1−2 遊興館
私を指名した女性は、淡い黄色のつなぎを着ていた。
近付くと、左胸には濃い黄色の太めのラインが2本。そして青色のスラッシュが入っていた。知的階級、2位、エンハンスト=2。私に興味を持つような階層ではない。
たまに、そういう趣味の人がいるとは聞く。相手の階層が上だろうと下だろうと、釣り合わない相手との友愛による背徳感を求める人。下の階層を蔑むことを楽しむ人。あるいは下の階層の者から蔑まれることを楽しむ人。
だが、それはあくまでエンハンスト=3以上の話だ。
エンハンス=0同士であったとしても、友愛を求める人は少ない。少なくともそうらしい。
なら、私に何を求めているのか? あるいは、どうしようというのか?
その女性は、私がカウンターのPAN端末に着くまで微笑んでいた。
私はその女性の顔を凝視めるが、女性は静かに微笑んでいるだけだった。
私はPAN端末に右手を乗せた。すると女性の個人番号がグラスに表示された。
「8876553114389288579-2: Yellow-2-Blue」
それとともに、部屋番号も表示された。
その女性は微笑みを崩さずに穏やかに言った。
「静かな場所に行きましょう?」
指定された部屋の前に二人で立った。
私が戸惑っていると、その女性は右手でドアノブに触れ、ドアを開けた。
部屋には、ベッドと、その足元にソアーと小さなテーブルがあった。
私は依然として戸惑っていた。
女性はグラスを外し、テーブルに置いた。つなぎの上を少し開け、ふうと息を吐きながら、ベッドに腰を下した。そして私を見ると、ソファーに手を向けた。
私はソファーに腰を下すと、グラスを外してテーブルに置いた。
その女性はいわゆる友愛を求めているわけではないようだ。それがどういう形の友愛であったとしても。
私は幾分、気が楽になった。だが、別の懸念が大きくなる。この女性は何を求めているのか?
私たちは2時間、他愛もない話をした。本当にただの他愛もない話だ。つまり、総統たちと、そして法、社会秩序、加えてその執行の礼賛だった。
そして女性はベッドから腰を上げ、グラスを着けた。私も同じようにグラスを着けた。
「8579」
その女性は唐突にそう言った。
「え?」
私は思わず女性の顔を見た。
「8579って呼んでくれていいわ」
私は、少し間を置いてうなずいた。
「名前をつけるのは、もう少し先。
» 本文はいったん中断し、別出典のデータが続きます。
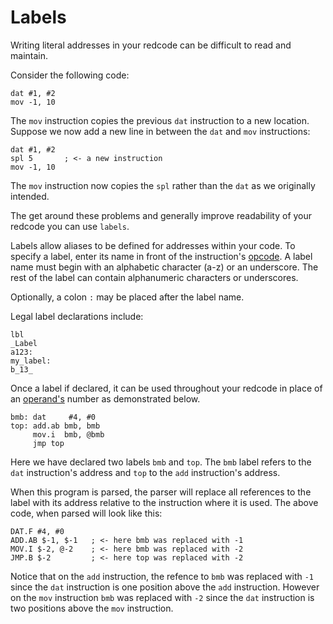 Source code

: # Labels

Writing literal addresses in your redcode can be difficult to read and maintain.

Consider the following code:

```redcode
dat #1, #2
mov -1, 10
```

The `mov` instruction copies the previous `dat` instruction to a new location. Suppose we now add a new line in between the `dat` and `mov` instructions:

```redcode
dat #1, #2
spl 5       ; <- a new instruction
mov -1, 10
```

The `mov` instruction now copies the `spl` rather than the `dat` as we originally intended.

The get around these problems and generally improve readability of your redcode you can use `labels`.

Labels allow aliases to be defined for addresses within your code. To specify a label, enter its name in front of the instruction's [opcode](opcodes). A label name must begin with an alphabetic character (a-z) or an underscore. The rest of the label can contain alphanumeric characters or underscores.

Optionally, a colon `:` may be placed after the label name.

Legal label declarations include:

```redcode
lbl
_Label
a123:
my_label:
b_13_
```

Once a label if declared, it can be used throughout your redcode in place of an [operand's](operands) number as demonstrated below.

```redcode
bmb: dat     #4, #0
top: add.ab bmb, bmb
     mov.i  bmb, @bmb
     jmp top
```

Here we have declared two labels `bmb` and `top`. The `bmb` label refers to the `dat` instruction's address and `top` to the `add` instruction's address.

When this program is parsed, the parser will replace all references to the label with its address relative to the instruction where it is used. The above code, when parsed will look like this:

```redcode
DAT.F #4, #0
ADD.AB $-1, $-1   ; <- here bmb was replaced with -1
MOV.I $-2, @-2    ; <- here bmb was replaced with -2
JMP.B $-2         ; <- here top was replaced with -2
```

Notice that on the `add` instruction, the refence to `bmb` was replaced with `-1` since the `dat` instruction is one position above the `add` instruction. However on the `mov` instruction `bmb` was replaced with `-2` since the `dat` instruction is two positions above the `mov` instruction.
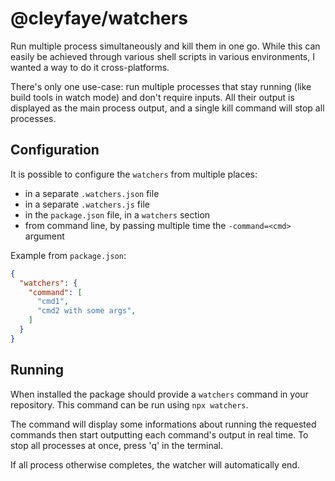 # @cleyfaye/watchers

Run multiple process simultaneously and kill them in one go.
While this can easily be achieved through various shell scripts in various
environments, I wanted a way to do it cross-platforms.

There's only one use-case: run multiple processes that stay running (like
build tools in watch mode) and don't require inputs. All their output is
displayed as the main process output, and a single kill command will stop all
processes.

## Configuration

It is possible to configure the `watchers` from multiple places:

 - in a separate `.watchers.json` file
 - in a separate `.watchers.js` file
 - in the `package.json` file, in a `watchers` section
 - from command line, by passing multiple time the `-command=<cmd>` argument

Example from `package.json`:

```JSON
{
  "watchers": {
    "command": [
      "cmd1",
      "cmd2 with some args",
    ]
  }
}
```

## Running

When installed the package should provide a `watchers` command in your
repository.
This command can be run using `npx watchers`.

The command will display some informations about running the requested commands
then start outputting each command's output in real time.
To stop all processes at once, press 'q' in the terminal.

If all process otherwise completes, the watcher will automatically end.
あなたの名前も考えておいて」
そう言うと、8579は右手を私に差し出した。私はその右手を見ていた。
「握手」
「え?」
「握手しましょう?」
それは意外な申し出だった。グラスをかけている今、握手をするということは互いのPANが接続するということだ。グラスの向こうには最適化システムがあるとは言え、あるいはあるからこそ、私の何が読み取られるかがわからない。たとえばキューブを持っていることとか。
最適化システムは、私がキューブを持っていることは知っているだろう。内容は知らずとも。
私は一旦、8579の顔を見ると、また彼女の右手を見た。
「大丈夫、とは言わないわね。ただ利用しようとしているだけ」
また8579の顔を私は見た。
「利用しようとしている。それだけは本当。それだけは信用してくれていいわ」
8579はまた微笑んでいた。
何かはわからないが罪悪感を感じ、私は8579と握手をした。彼女の日常が私に流れ込んで来た。私の日常も彼女に流れ出した。